THE PETERSEN AUTOMOTIVE MUSEUM is not, it must be said, a very controversial place. With its mission to "explore and present the history of the automobile" in the most car-centric city in the world, it might as well be the Newcastle Museum of Coal. But with the new exhibit "La Vida Lowrider: Cruising the City of Angels," the Petersen drops a splendid argument in favor of openness and acceptance right in the middle of America's immigration debate.
Born of Mexican pride and defiance after World War II, lowriding -- a customizing trend in which cars are lowered onto their suspensions, reupholstered and extravagantly painted -- has become a quintessentially American tradition, embraced by African Americans as well as white kids. It's also become one of the country's sexiest cultural exports. Top-tier lowriders can sell to Japanese collectors for six figures; you can see teenagers wandering around Tokyo's Roppongi district in baggy jeans and Virgen de Guadalupe T-shirts. In design and graphics, lowriding style has become the Hispanic equivalent of manga.
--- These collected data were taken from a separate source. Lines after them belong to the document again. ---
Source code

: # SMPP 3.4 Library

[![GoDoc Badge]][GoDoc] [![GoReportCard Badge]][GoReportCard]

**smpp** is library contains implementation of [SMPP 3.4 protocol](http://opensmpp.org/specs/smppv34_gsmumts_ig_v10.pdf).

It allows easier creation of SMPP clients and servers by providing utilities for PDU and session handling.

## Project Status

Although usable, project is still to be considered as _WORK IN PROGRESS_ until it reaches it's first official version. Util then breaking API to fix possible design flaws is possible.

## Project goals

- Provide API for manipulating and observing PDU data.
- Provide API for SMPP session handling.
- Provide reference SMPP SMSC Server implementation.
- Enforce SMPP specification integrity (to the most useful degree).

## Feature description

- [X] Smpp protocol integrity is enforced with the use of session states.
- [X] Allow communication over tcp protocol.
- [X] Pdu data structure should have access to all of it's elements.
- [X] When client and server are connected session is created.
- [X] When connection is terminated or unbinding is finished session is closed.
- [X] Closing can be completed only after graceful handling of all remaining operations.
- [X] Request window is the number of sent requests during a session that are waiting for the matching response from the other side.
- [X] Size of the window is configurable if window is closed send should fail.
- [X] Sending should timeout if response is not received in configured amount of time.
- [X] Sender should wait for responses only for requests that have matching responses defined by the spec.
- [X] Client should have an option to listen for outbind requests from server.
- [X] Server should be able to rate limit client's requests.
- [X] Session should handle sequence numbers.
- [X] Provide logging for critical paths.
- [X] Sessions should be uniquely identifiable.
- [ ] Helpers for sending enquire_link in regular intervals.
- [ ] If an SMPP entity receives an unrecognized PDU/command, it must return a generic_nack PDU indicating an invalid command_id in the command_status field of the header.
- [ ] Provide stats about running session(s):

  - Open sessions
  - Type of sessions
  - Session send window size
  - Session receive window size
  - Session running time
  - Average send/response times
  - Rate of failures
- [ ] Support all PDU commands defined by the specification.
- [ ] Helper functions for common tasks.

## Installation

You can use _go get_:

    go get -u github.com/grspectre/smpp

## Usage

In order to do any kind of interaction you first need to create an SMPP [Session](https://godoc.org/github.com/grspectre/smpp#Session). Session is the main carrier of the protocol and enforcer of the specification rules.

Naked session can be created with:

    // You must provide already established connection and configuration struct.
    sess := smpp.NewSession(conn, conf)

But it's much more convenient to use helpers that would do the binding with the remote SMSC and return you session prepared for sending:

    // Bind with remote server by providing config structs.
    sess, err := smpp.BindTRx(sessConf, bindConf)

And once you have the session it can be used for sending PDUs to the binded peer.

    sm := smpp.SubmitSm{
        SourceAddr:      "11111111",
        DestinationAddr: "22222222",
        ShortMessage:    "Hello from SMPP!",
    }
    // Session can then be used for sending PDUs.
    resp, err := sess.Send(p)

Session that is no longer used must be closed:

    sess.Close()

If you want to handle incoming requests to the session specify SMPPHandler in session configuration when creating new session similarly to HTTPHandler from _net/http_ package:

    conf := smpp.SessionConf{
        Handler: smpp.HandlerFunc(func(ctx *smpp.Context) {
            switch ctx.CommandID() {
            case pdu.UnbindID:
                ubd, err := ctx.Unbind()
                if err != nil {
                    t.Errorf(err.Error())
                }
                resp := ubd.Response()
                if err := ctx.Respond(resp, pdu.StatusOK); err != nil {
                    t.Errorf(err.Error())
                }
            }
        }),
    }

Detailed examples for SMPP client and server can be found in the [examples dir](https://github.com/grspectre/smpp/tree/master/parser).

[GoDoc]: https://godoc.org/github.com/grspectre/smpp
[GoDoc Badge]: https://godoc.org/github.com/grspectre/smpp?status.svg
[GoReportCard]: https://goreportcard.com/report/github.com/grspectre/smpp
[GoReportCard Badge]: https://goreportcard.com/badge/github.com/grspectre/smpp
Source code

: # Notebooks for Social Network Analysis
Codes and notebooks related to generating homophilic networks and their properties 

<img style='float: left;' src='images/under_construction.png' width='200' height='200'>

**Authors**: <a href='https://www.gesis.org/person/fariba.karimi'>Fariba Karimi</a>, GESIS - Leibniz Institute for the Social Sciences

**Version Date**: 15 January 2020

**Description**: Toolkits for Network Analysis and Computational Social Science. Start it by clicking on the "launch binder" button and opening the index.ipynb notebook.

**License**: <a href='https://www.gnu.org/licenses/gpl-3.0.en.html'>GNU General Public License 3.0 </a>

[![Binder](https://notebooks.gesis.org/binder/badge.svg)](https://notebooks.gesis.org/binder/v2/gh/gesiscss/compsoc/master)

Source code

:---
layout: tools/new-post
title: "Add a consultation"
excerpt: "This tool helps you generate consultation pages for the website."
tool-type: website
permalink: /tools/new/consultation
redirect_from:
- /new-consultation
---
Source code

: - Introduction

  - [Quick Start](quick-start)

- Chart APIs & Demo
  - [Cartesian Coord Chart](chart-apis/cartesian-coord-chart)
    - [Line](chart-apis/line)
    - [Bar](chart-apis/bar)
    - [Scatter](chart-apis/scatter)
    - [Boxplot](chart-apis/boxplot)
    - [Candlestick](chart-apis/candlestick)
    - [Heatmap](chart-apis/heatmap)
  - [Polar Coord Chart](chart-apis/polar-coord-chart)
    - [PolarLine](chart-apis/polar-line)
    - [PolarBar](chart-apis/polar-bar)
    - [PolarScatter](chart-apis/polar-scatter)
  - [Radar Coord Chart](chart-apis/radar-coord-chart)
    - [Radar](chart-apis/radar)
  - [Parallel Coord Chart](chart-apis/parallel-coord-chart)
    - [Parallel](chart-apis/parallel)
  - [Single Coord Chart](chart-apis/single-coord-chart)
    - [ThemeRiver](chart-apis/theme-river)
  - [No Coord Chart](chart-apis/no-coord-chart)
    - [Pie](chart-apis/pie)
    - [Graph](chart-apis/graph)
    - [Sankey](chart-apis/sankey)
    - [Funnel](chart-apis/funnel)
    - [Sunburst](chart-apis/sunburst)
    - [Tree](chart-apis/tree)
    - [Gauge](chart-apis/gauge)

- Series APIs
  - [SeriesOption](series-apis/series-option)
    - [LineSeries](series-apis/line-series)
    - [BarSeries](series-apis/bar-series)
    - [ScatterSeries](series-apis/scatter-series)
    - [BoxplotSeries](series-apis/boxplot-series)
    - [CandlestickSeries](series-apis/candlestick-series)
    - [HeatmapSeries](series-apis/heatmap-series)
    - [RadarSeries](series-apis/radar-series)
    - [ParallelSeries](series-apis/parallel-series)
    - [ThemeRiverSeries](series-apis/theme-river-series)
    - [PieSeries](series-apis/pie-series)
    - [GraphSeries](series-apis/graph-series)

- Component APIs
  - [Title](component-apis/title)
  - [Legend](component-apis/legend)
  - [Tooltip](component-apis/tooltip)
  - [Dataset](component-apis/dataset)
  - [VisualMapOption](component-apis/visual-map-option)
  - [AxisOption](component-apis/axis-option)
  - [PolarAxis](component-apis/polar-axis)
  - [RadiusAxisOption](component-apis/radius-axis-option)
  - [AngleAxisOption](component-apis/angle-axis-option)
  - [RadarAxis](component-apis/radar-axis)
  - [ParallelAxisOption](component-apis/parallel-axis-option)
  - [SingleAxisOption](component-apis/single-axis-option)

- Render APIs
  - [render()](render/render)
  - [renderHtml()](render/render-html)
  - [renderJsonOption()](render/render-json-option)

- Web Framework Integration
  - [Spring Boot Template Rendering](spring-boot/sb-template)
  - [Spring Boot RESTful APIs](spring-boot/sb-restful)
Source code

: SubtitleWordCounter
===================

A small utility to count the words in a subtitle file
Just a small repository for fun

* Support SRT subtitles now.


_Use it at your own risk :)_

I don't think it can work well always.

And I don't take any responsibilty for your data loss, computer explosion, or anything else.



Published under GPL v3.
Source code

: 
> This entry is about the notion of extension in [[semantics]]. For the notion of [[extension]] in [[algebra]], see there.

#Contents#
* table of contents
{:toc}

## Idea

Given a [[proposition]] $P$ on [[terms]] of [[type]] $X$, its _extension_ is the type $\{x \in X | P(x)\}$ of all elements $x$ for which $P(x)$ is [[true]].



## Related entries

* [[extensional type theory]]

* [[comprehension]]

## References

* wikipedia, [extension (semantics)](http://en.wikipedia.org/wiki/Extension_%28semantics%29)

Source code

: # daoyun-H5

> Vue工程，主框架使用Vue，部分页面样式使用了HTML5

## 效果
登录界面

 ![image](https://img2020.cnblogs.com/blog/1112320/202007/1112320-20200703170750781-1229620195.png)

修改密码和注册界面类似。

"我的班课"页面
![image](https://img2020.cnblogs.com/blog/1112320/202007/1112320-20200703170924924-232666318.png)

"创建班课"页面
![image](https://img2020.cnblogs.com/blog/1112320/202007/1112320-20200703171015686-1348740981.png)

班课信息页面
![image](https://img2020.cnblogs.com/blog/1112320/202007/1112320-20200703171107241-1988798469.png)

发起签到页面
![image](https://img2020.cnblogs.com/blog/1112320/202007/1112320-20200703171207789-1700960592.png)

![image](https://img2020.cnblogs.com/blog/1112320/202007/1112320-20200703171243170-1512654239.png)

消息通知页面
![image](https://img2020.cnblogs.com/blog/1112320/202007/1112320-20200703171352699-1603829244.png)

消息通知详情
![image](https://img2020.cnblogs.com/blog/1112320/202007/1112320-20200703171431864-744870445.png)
The Petersen exhibit -- 21 cars, two motorcycles and a collection of raked, gold-plated custom bicycles -- offers a brisk summary of lowriding from its beginnings in East L.A., as a kind of automotive extension of zoot-suiting and pachucos fashion; through the '60s and '70s, when the low and slow (bajito y suavecito) style can be read as a reaction to white auto enthusiasts' hot rodding; to the present, when it is a multibillion-dollar hobby and industry with its own bible, Lowrider Magazine. Like hip-hop's profusion into the larger world of pop music, the lowriding aesthetic -- the iridescent "candy" paints, the filled seams and shaved door handles, the ground-hugging ride height -- has changed the dynamic of mainstream car design. The Chevy HHR, for example, is essentially a mass-market lowrider.
'LA VIDA LOWRIDER: CRUISING THE CITY OF ANGELS'
WHERE: Petersen Automotive Museum, 6060 Wilshire Blvd., L.A.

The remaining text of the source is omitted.